Stored items from a collection:
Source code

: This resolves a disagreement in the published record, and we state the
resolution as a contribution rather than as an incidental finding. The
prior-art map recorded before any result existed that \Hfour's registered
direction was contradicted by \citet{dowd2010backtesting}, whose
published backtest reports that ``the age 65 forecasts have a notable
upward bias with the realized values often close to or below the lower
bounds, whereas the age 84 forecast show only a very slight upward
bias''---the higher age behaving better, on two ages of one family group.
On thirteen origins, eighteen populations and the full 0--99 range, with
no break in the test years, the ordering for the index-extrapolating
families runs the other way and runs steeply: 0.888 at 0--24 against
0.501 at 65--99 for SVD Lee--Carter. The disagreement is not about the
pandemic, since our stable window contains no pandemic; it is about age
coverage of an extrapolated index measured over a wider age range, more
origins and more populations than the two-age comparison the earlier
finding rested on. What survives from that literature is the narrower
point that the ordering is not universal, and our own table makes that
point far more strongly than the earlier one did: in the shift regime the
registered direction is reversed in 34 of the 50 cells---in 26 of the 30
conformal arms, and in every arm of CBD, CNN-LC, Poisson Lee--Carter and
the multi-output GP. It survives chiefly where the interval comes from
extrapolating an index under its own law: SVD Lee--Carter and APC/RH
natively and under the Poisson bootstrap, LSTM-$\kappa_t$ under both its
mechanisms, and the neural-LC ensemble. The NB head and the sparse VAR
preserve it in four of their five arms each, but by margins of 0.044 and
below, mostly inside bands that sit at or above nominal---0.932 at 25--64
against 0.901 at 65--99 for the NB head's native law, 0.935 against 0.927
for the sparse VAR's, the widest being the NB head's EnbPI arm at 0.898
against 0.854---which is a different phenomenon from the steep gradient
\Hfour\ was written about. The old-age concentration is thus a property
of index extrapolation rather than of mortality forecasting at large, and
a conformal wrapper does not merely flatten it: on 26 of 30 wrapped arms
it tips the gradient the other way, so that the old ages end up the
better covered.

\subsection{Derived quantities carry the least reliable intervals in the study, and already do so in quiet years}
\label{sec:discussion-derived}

◆ **WHAT THIS TASK INVOLVES**: Please give again the lines above between the line holding "0.501 at 65--99" and the line holding "point far more", inclusive, exactly as they are and with nothing added.

◆ **RESULT**:
0.501 at 65--99 for SVD Lee--Carter. The disagreement is not about the
pandemic, since our stable window contains no pandemic; it is about age
coverage of an extrapolated index measured over a wider age range, more
origins and more populations than the two-age comparison the earlier
finding rested on. What survives from that literature is the narrower
point that the ordering is not universal, and our own table makes that
point far more strongly than the earlier one did: in the shift regime the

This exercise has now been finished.